OPEC: Oil Prices Will Take Years to Recover

OPEC: Oil Prices Will Take Years to Recover

Oil prices will take decades to recover and will still not reach the peak seen in recent years, according to the latest World Oil Outlook (WOO) from OPEC.
In the group's latest outlook on supply, demand and prices to 2020 and 2040, OPEC predicted that a barrel of oil would cost around $70 by 2020 and $95 by 2040, a far cry from a high point of $114 a barrel last seen in June 2014 before prices began to plunge on oversupply, CNBC reported.
On Wednesday, a barrel of benchmark Brent crude cost $36.51, a shade above WTI at $36.47.
Price declines were exacerbated by the decision last year by OPEC, led by Saudi Arabia, not to cut production. Still, OPEC's Secretary-General Abdalla Salem El-Badri said OPEC had been a bastion of stability amid volatile times for the oil industry.
"The supply and demand balance in 2015 has been one of oversupply, with stock levels rising to well above the five-year average," El-Badri noted in the foreword of report. While the oil price plunge has been largely down to an oversupply, demand for oil has been strong but just not strong enough.

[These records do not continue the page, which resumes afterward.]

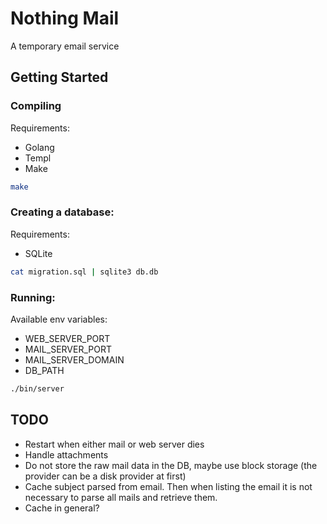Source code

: # Nothing Mail

A temporary email service

## Getting Started

### Compiling

Requirements:
 - Golang
 - Templ
 - Make

```sh
make
```

### Creating a database:

Requirements:
 - SQLite

```sh
cat migration.sql | sqlite3 db.db
```

### Running:

Available env variables:
 - WEB_SERVER_PORT
 - MAIL_SERVER_PORT
 - MAIL_SERVER_DOMAIN
 - DB_PATH

```sh
./bin/server
```

## TODO

 - Restart when either mail or web server dies
 - Handle attachments
 - Do not store the raw mail data in the DB, maybe use block storage (the provider can be a disk provider at first)
 - Cache subject parsed from email. Then when listing the email it is not necessary to parse all mails and retrieve them.
 - Cache in general?

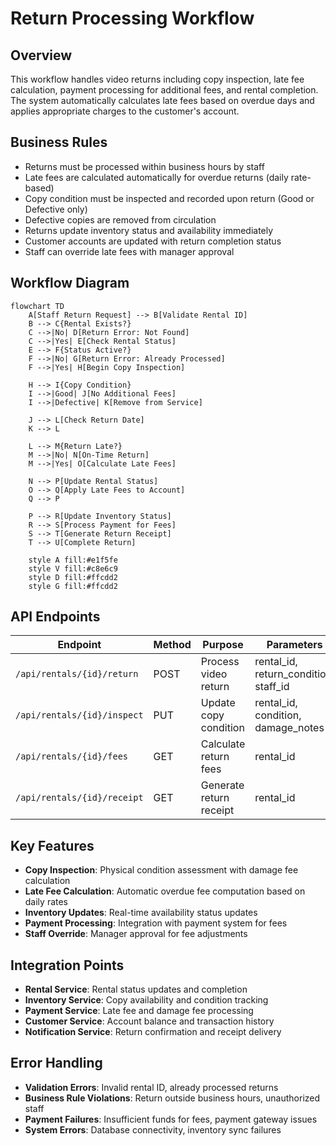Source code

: # Return Processing Workflow

## Overview

This workflow handles video returns including copy inspection, late fee calculation, payment processing for additional fees, and rental completion. The system automatically calculates late fees based on overdue days and applies appropriate charges to the customer's account.

## Business Rules

- Returns must be processed within business hours by staff
- Late fees are calculated automatically for overdue returns (daily rate-based)
- Copy condition must be inspected and recorded upon return (Good or Defective only)
- Defective copies are removed from circulation
- Returns update inventory status and availability immediately
- Customer accounts are updated with return completion status
- Staff can override late fees with manager approval

## Workflow Diagram

```mermaid
flowchart TD
    A[Staff Return Request] --> B[Validate Rental ID]
    B --> C{Rental Exists?}
    C -->|No| D[Return Error: Not Found]
    C -->|Yes| E[Check Rental Status]
    E --> F{Status Active?}
    F -->|No| G[Return Error: Already Processed]
    F -->|Yes| H[Begin Copy Inspection]

    H --> I{Copy Condition}
    I -->|Good| J[No Additional Fees]
    I -->|Defective| K[Remove from Service]

    J --> L[Check Return Date]
    K --> L

    L --> M{Return Late?}
    M -->|No| N[On-Time Return]
    M -->|Yes| O[Calculate Late Fees]

    N --> P[Update Rental Status]
    O --> Q[Apply Late Fees to Account]
    Q --> P

    P --> R[Update Inventory Status]
    R --> S[Process Payment for Fees]
    S --> T[Generate Return Receipt]
    T --> U[Complete Return]

    style A fill:#e1f5fe
    style V fill:#c8e6c9
    style D fill:#ffcdd2
    style G fill:#ffcdd2
```

## API Endpoints

| Endpoint                    | Method | Purpose                 | Parameters                            |
| --------------------------- | ------ | ----------------------- | ------------------------------------- |
| `/api/rentals/{id}/return`  | POST   | Process video return    | rental_id, return_condition, staff_id |
| `/api/rentals/{id}/inspect` | PUT    | Update copy condition   | rental_id, condition, damage_notes    |
| `/api/rentals/{id}/fees`    | GET    | Calculate return fees   | rental_id                             |
| `/api/rentals/{id}/receipt` | GET    | Generate return receipt | rental_id                             |

## Key Features

- **Copy Inspection**: Physical condition assessment with damage fee calculation
- **Late Fee Calculation**: Automatic overdue fee computation based on daily rates
- **Inventory Updates**: Real-time availability status updates
- **Payment Processing**: Integration with payment system for fees
- **Staff Override**: Manager approval for fee adjustments

## Integration Points

- **Rental Service**: Rental status updates and completion
- **Inventory Service**: Copy availability and condition tracking
- **Payment Service**: Late fee and damage fee processing
- **Customer Service**: Account balance and transaction history
- **Notification Service**: Return confirmation and receipt delivery

## Error Handling

- **Validation Errors**: Invalid rental ID, already processed returns
- **Business Rule Violations**: Return outside business hours, unauthorized staff
- **Payment Failures**: Insufficient funds for fees, payment gateway issues
- **System Errors**: Database connectivity, inventory sync failures
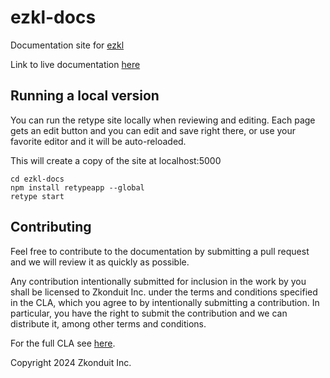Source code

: # ezkl-docs

Documentation site for [ezkl](https://github.com/zkonduit/ezkl)

Link to live documentation [here](https://docs.ezkl.xyz/)

## Running a local version

You can run the retype site locally when reviewing and editing. Each page gets an edit button and you can edit and save right there, or use your favorite editor and it will be auto-reloaded.

This will create a copy of the site at localhost:5000

```
cd ezkl-docs
npm install retypeapp --global
retype start
```

## Contributing

Feel free to contribute to the documentation by submitting a pull request and we will review it as quickly as possible.

Any contribution intentionally submitted for inclusion in the work by you shall be licensed to Zkonduit Inc. under the terms and conditions specified in the CLA, which you agree to by intentionally submitting a contribution. In particular, you have the right to submit the contribution and we can distribute it, among other terms and conditions.

For the full CLA see [here](https://github.com/zkonduit/ezkl). 

Copyright 2024 Zkonduit Inc.  
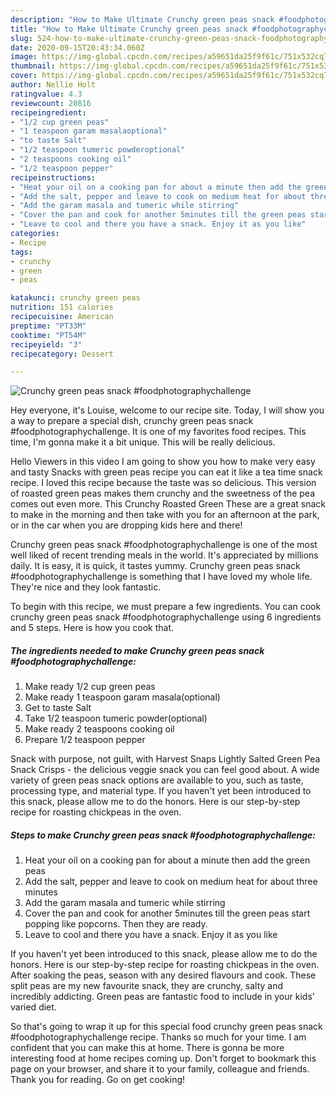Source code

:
 ```yaml
---
description: "How to Make Ultimate Crunchy green peas snack #foodphotographychallenge"
title: "How to Make Ultimate Crunchy green peas snack #foodphotographychallenge"
slug: 524-how-to-make-ultimate-crunchy-green-peas-snack-foodphotographychallenge
date: 2020-09-15T20:43:34.060Z
image: https://img-global.cpcdn.com/recipes/a59651da25f9f61c/751x532cq70/crunchy-green-peas-snack-foodphotographychallenge-recipe-main-photo.jpg
thumbnail: https://img-global.cpcdn.com/recipes/a59651da25f9f61c/751x532cq70/crunchy-green-peas-snack-foodphotographychallenge-recipe-main-photo.jpg
cover: https://img-global.cpcdn.com/recipes/a59651da25f9f61c/751x532cq70/crunchy-green-peas-snack-foodphotographychallenge-recipe-main-photo.jpg
author: Nellie Holt
ratingvalue: 4.3
reviewcount: 20816
recipeingredient:
- "1/2 cup green peas"
- "1 teaspoon garam masalaoptional"
- "to taste Salt"
- "1/2 teaspoon tumeric powderoptional"
- "2 teaspoons cooking oil"
- "1/2 teaspoon pepper"
recipeinstructions:
- "Heat your oil on a cooking pan for about a minute then add the green peas"
- "Add the salt, pepper and leave to cook on medium heat for about three minutes"
- "Add the garam masala and tumeric while stirring"
- "Cover the pan and cook for another 5minutes till the green peas start popping like popcorns. Then they are ready."
- "Leave to cool and there you have a snack. Enjoy it as you like"
categories:
- Recipe
tags:
- crunchy
- green
- peas

katakunci: crunchy green peas 
nutrition: 151 calories
recipecuisine: American
preptime: "PT33M"
cooktime: "PT54M"
recipeyield: "3"
recipecategory: Dessert

---
```



![Crunchy green peas snack #foodphotographychallenge](https://img-global.cpcdn.com/recipes/a59651da25f9f61c/751x532cq70/crunchy-green-peas-snack-foodphotographychallenge-recipe-main-photo.jpg)

Hey everyone, it's Louise, welcome to our recipe site. Today, I will show you a way to prepare a special dish, crunchy green peas snack #foodphotographychallenge. It is one of my favorites food recipes. This time, I'm gonna make it a bit unique. This will be really delicious.

Hello Viewers in this video I am going to show you how to make very easy and tasty Snacks with green peas recipe you can eat it like a tea time snack recipe. I loved this recipe because the taste was so delicious. This version of roasted green peas makes them crunchy and the sweetness of the pea comes out even more. This Crunchy Roasted Green These are a great snack to make in the morning and then take with you for an afternoon at the park, or in the car when you are dropping kids here and there!

Crunchy green peas snack #foodphotographychallenge is one of the most well liked of recent trending meals in the world. It's appreciated by millions daily. It is easy, it is quick, it tastes yummy. Crunchy green peas snack #foodphotographychallenge is something that I have loved my whole life. They're nice and they look fantastic.


To begin with this recipe, we must prepare a few ingredients. You can cook crunchy green peas snack #foodphotographychallenge using 6 ingredients and 5 steps. Here is how you cook that.

<!--inarticleads1-->

##### The ingredients needed to make Crunchy green peas snack #foodphotographychallenge:

1. Make ready 1/2 cup green peas
1. Make ready 1 teaspoon garam masala(optional)
1. Get to taste Salt
1. Take 1/2 teaspoon tumeric powder(optional)
1. Make ready 2 teaspoons cooking oil
1. Prepare 1/2 teaspoon pepper


Snack with purpose, not guilt, with Harvest Snaps Lightly Salted Green Pea Snack Crisps - the delicious veggie snack you can feel good about. A wide variety of green peas snack options are available to you, such as taste, processing type, and material type. If you haven&#39;t yet been introduced to this snack, please allow me to do the honors. Here is our step-by-step recipe for roasting chickpeas in the oven. 

<!--inarticleads2-->

##### Steps to make Crunchy green peas snack #foodphotographychallenge:

1. Heat your oil on a cooking pan for about a minute then add the green peas
1. Add the salt, pepper and leave to cook on medium heat for about three minutes
1. Add the garam masala and tumeric while stirring
1. Cover the pan and cook for another 5minutes till the green peas start popping like popcorns. Then they are ready.
1. Leave to cool and there you have a snack. Enjoy it as you like


If you haven&#39;t yet been introduced to this snack, please allow me to do the honors. Here is our step-by-step recipe for roasting chickpeas in the oven. After soaking the peas, season with any desired flavours and cook. These split peas are my new favourite snack, they are crunchy, salty and incredibly addicting. Green peas are fantastic food to include in your kids&#39; varied diet. 

So that's going to wrap it up for this special food crunchy green peas snack #foodphotographychallenge recipe. Thanks so much for your time. I am confident that you can make this at home. There is gonna be more interesting food at home recipes coming up. Don't forget to bookmark this page on your browser, and share it to your family, colleague and friends. Thank you for reading. Go on get cooking!
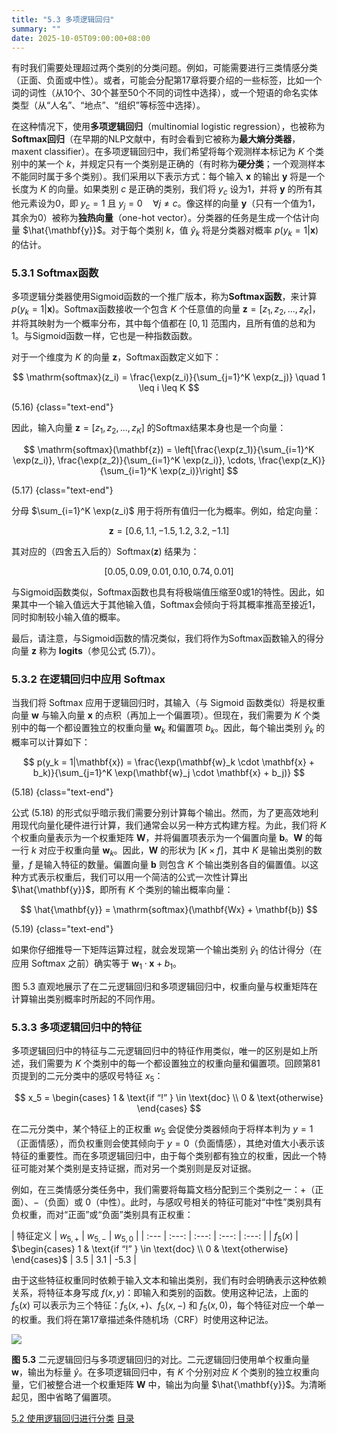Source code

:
 ```yaml
---
title: "5.3 多项逻辑回归"
summary: ""
date: 2025-10-05T09:00:00+08:00
---
```


有时我们需要处理超过两个类别的分类问题。例如，可能需要进行三类情感分类（正面、负面或中性）。或者，可能会分配第17章将要介绍的一些标签，比如一个词的词性（从10个、30个甚至50个不同的词性中选择），或一个短语的命名实体类型（从“人名”、“地点”、“组织”等标签中选择）。

在这种情况下，使用**多项逻辑回归**（multinomial logistic regression），也被称为**Softmax回归**（在早期的NLP文献中，有时会看到它被称为**最大熵分类器**，maxent classifier）。在多项逻辑回归中，我们希望将每个观测样本标记为 $K$ 个类别中的某一个 $k$，并规定只有一个类别是正确的（有时称为**硬分类**；一个观测样本不能同时属于多个类别）。我们采用以下表示方式：每个输入 $\mathbf{x}$ 的输出 $\mathbf{y}$ 将是一个长度为 $K$ 的向量。如果类别 $c$ 是正确的类别，我们将 $y_c$ 设为1，并将 $\mathbf{y}$ 的所有其他元素设为0，即 $y_c = 1$ 且 $y_j = 0 \quad \forall j \neq c$。像这样的向量 $\mathbf{y}$（只有一个值为1，其余为0）被称为**独热向量**（one-hot vector）。分类器的任务是生成一个估计向量 $\hat{\mathbf{y}}$。对于每个类别 $k$，值 $\hat{y}_k$ 将是分类器对概率 $p(y_k = 1|\mathbf{x})$ 的估计。

### 5.3.1 Softmax函数

多项逻辑分类器使用Sigmoid函数的一个推广版本，称为**Softmax函数**，来计算 $p(y_k = 1|\mathbf{x})$。Softmax函数接收一个包含 $K$ 个任意值的向量 $\mathbf{z} = [z_1, z_2, ..., z_K]$，并将其映射为一个概率分布，其中每个值都在 $[0,1]$ 范围内，且所有值的总和为1。与Sigmoid函数一样，它也是一种指数函数。

对于一个维度为 $K$ 的向量 $\mathbf{z}$，Softmax函数定义如下：

$$
\mathrm{softmax}(z_i) = \frac{\exp(z_i)}{\sum_{j=1}^K \exp(z_j)} \quad 1 \leq i \leq K
$$

(5.16)
{class="text-end"}

因此，输入向量 $\mathbf{z} = [z_1, z_2, ..., z_K]$ 的Softmax结果本身也是一个向量：

$$
\mathrm{softmax}(\mathbf{z}) = \left[\frac{\exp(z_1)}{\sum_{i=1}^K \exp(z_i)}, \frac{\exp(z_2)}{\sum_{i=1}^K \exp(z_i)}, \cdots, \frac{\exp(z_K)}{\sum_{i=1}^K \exp(z_i)}\right]
$$

(5.17)
{class="text-end"}

分母 $\sum_{i=1}^K \exp(z_i)$ 用于将所有值归一化为概率。例如，给定向量：

$$
\mathbf{z} = [0.6, 1.1, -1.5, 1.2, 3.2, -1.1]
$$

其对应的（四舍五入后的）Softmax($\mathbf{z}$) 结果为：

$$
[0.05, 0.09, 0.01, 0.10, 0.74, 0.01]
$$

与Sigmoid函数类似，Softmax函数也具有将极端值压缩至0或1的特性。因此，如果其中一个输入值远大于其他输入值，Softmax会倾向于将其概率推高至接近1，同时抑制较小输入值的概率。

最后，请注意，与Sigmoid函数的情况类似，我们将作为Softmax函数输入的得分向量 $\mathbf{z}$ 称为 **logits**（参见公式 (5.7)）。

### 5.3.2 在逻辑回归中应用 Softmax

当我们将 Softmax 应用于逻辑回归时，其输入（与 Sigmoid 函数类似）将是权重向量 $\mathbf{w}$ 与输入向量 $\mathbf{x}$ 的点积（再加上一个偏置项）。但现在，我们需要为 $K$ 个类别中的每一个都设置独立的权重向量 $\mathbf{w}_k$ 和偏置项 $b_k$。因此，每个输出类别 $\hat{y}_k$ 的概率可以计算如下：

$$
p(y_k = 1|\mathbf{x}) = \frac{\exp(\mathbf{w}_k \cdot \mathbf{x} + b_k)}{\sum_{j=1}^K \exp(\mathbf{w}_j \cdot \mathbf{x} + b_j)}
$$

(5.18)
{class="text-end"}

公式 (5.18) 的形式似乎暗示我们需要分别计算每个输出。然而，为了更高效地利用现代向量化硬件进行计算，我们通常会以另一种方式构建方程。为此，我们将 $K$ 个权重向量表示为一个权重矩阵 $\mathbf{W}$，并将偏置项表示为一个偏置向量 $\mathbf{b}$。$\mathbf{W}$ 的每一行 $k$ 对应于权重向量 $\mathbf{w}_k$。因此，$\mathbf{W}$ 的形状为 $[K \times f]$，其中 $K$ 是输出类别的数量，$f$ 是输入特征的数量。偏置向量 $\mathbf{b}$ 则包含 $K$ 个输出类别各自的偏置值。以这种方式表示权重后，我们可以用一个简洁的公式一次性计算出 $\hat{\mathbf{y}}$，即所有 $K$ 个类别的输出概率向量：

$$
\hat{\mathbf{y}} = \mathrm{softmax}(\mathbf{Wx} + \mathbf{b})
$$

(5.19)
{class="text-end"}

如果你仔细推导一下矩阵运算过程，就会发现第一个输出类别 $\hat{y}_1$ 的估计得分（在应用 Softmax 之前）确实等于 $\mathbf{w}_1 \cdot \mathbf{x} + b_1$。

图 5.3 直观地展示了在二元逻辑回归和多项逻辑回归中，权重向量与权重矩阵在计算输出类别概率时所起的不同作用。

### 5.3.3 多项逻辑回归中的特征

多项逻辑回归中的特征与二元逻辑回归中的特征作用类似，唯一的区别是如上所述，我们需要为 $K$ 个类别中的每一个都设置独立的权重向量和偏置项。回顾第81页提到的二元分类中的感叹号特征 $x_5$：

$$
x_5 =
\begin{cases}
1 & \text{if “!” } \in \text{doc} \\
0 & \text{otherwise}
\end{cases}
$$

在二元分类中，某个特征上的正权重 $w_5$ 会促使分类器倾向于将样本判为 $y = 1$（正面情感），而负权重则会使其倾向于 $y = 0$（负面情感），其绝对值大小表示该特征的重要性。而在多项逻辑回归中，由于每个类别都有独立的权重，因此一个特征可能对某个类别是支持证据，而对另一个类别则是反对证据。

例如，在三类情感分类任务中，我们需要将每篇文档分配到三个类别之一：+（正面）、−（负面）或 0（中性）。此时，与感叹号相关的特征可能对“中性”类别具有负权重，而对“正面”或“负面”类别具有正权重：

| 特征定义 | $w_{5,+}$ | $w_{5,-}$ | $w_{5,0}$ |
| :--- | :---: | :---: | :---: | :---: |
| $f_5(x)$ | $\begin{cases} 1 & \text{if “!” } \in \text{doc} \\ 0 & \text{otherwise} \end{cases}$ | 3.5 | 3.1 | -5.3 |

由于这些特征权重同时依赖于输入文本和输出类别，我们有时会明确表示这种依赖关系，将特征本身写成 $f(x, y)$：即输入和类别的函数。使用这种记法，上面的 $f_5(x)$ 可以表示为三个特征：$f_5(x,+)$、$f_5(x,−)$ 和 $f_5(x,0)$，每个特征对应一个单一的权重。我们将在第17章描述条件随机场（CRF）时使用这种记法。

![](/images/speech-and-language-processing/slp-fig-5-3.png)

**图 5.3** 二元逻辑回归与多项逻辑回归的对比。二元逻辑回归使用单个权重向量 $\mathbf{w}$，输出为标量 $\hat{y}$。在多项逻辑回归中，有 $K$ 个分别对应 $K$ 个类别的独立权重向量，它们被整合进一个权重矩阵 $\mathbf{W}$ 中，输出为向量 $\hat{\mathbf{y}}$。为清晰起见，图中省略了偏置项。


<nav class="pagination justify-content-between">
<a href="../ch5-02">5.2 使用逻辑回归进行分类</a>
<a href="../">目录</a>
<span></span>
</nav>

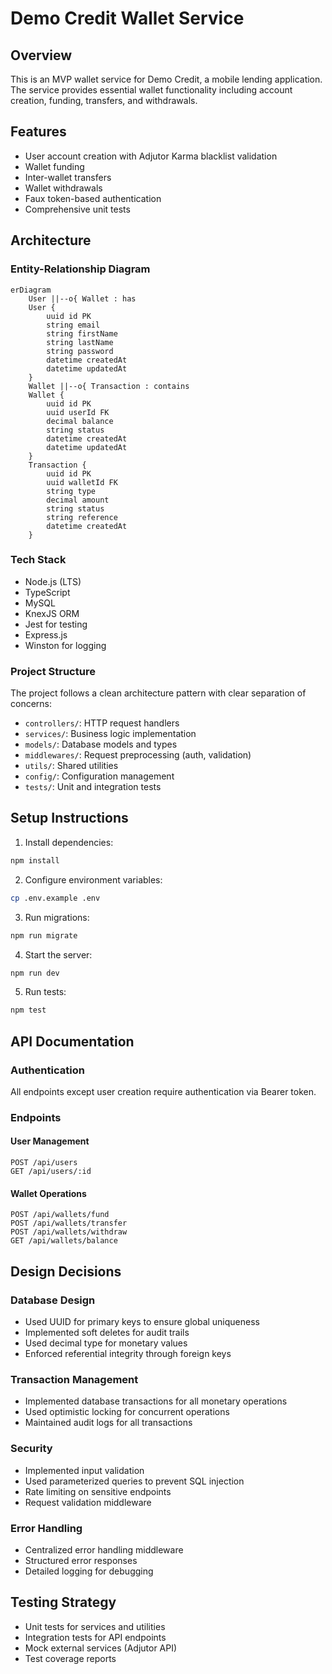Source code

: # Demo Credit Wallet Service

## Overview
This is an MVP wallet service for Demo Credit, a mobile lending application. The service provides essential wallet functionality including account creation, funding, transfers, and withdrawals.

## Features
- User account creation with Adjutor Karma blacklist validation
- Wallet funding
- Inter-wallet transfers
- Wallet withdrawals
- Faux token-based authentication
- Comprehensive unit tests

## Architecture

### Entity-Relationship Diagram
```mermaid
erDiagram
    User ||--o{ Wallet : has
    User {
        uuid id PK
        string email
        string firstName
        string lastName
        string password
        datetime createdAt
        datetime updatedAt
    }
    Wallet ||--o{ Transaction : contains
    Wallet {
        uuid id PK
        uuid userId FK
        decimal balance
        string status
        datetime createdAt
        datetime updatedAt
    }
    Transaction {
        uuid id PK
        uuid walletId FK
        string type
        decimal amount
        string status
        string reference
        datetime createdAt
    }
```

### Tech Stack
- Node.js (LTS)
- TypeScript
- MySQL
- KnexJS ORM
- Jest for testing
- Express.js
- Winston for logging

### Project Structure
The project follows a clean architecture pattern with clear separation of concerns:
- `controllers/`: HTTP request handlers
- `services/`: Business logic implementation
- `models/`: Database models and types
- `middlewares/`: Request preprocessing (auth, validation)
- `utils/`: Shared utilities
- `config/`: Configuration management
- `tests/`: Unit and integration tests

## Setup Instructions

1. Install dependencies:
```bash
npm install
```

2. Configure environment variables:
```bash
cp .env.example .env
```

3. Run migrations:
```bash
npm run migrate
```

4. Start the server:
```bash
npm run dev
```

5. Run tests:
```bash
npm test
```

## API Documentation

### Authentication
All endpoints except user creation require authentication via Bearer token.

### Endpoints

#### User Management
```
POST /api/users
GET /api/users/:id
```

#### Wallet Operations
```
POST /api/wallets/fund
POST /api/wallets/transfer
POST /api/wallets/withdraw
GET /api/wallets/balance
```

## Design Decisions

### Database Design
- Used UUID for primary keys to ensure global uniqueness
- Implemented soft deletes for audit trails
- Used decimal type for monetary values
- Enforced referential integrity through foreign keys

### Transaction Management
- Implemented database transactions for all monetary operations
- Used optimistic locking for concurrent operations
- Maintained audit logs for all transactions

### Security
- Implemented input validation
- Used parameterized queries to prevent SQL injection
- Rate limiting on sensitive endpoints
- Request validation middleware

### Error Handling
- Centralized error handling middleware
- Structured error responses
- Detailed logging for debugging

## Testing Strategy
- Unit tests for services and utilities
- Integration tests for API endpoints
- Mock external services (Adjutor API)
- Test coverage reports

Looking at potential future demand in its outlook, OPEC predicted oil demand to rise to 97.4 million barrels per day by 2020, a slight rise of 500,000 barrels a day compared to last year's outlook. By 2040, OPEC predicted overall demand to be close to 110 million barrels a day – a decline of around 1 mb/d on last year's forecast.
OPEC has long predicted that the supply of oil from producers outside of the OPEC group would contract next year, just as world oil demand rises, and reiterated that prediction in the WOO.
As non-OPEC supply faltered, OPEC would be there to meet demand, El- Badri said.
"From the supply perspective, in last year's WOO, non-OPEC liquids were expected to rise to 61.2 mb/d by 2020, whereas this year the number has dropped by 1million barrels a day to 60.2 mb/d. All this means that by 2020 the requirement for OPEC crude is anticipated to be at 30.7 mb/d, an increase of 1.7 mb/d from last year," El-Badri said.
The forecast for demand had declined, however. "Overall demand by 2040 is at close to 110mb/d, around 1mb/d less than in last year's WOO. This is the result of further energy efficiency improvements, environmental policies, as well as slightly lower long-term economic growth estimates," OPEC's secretary-general said.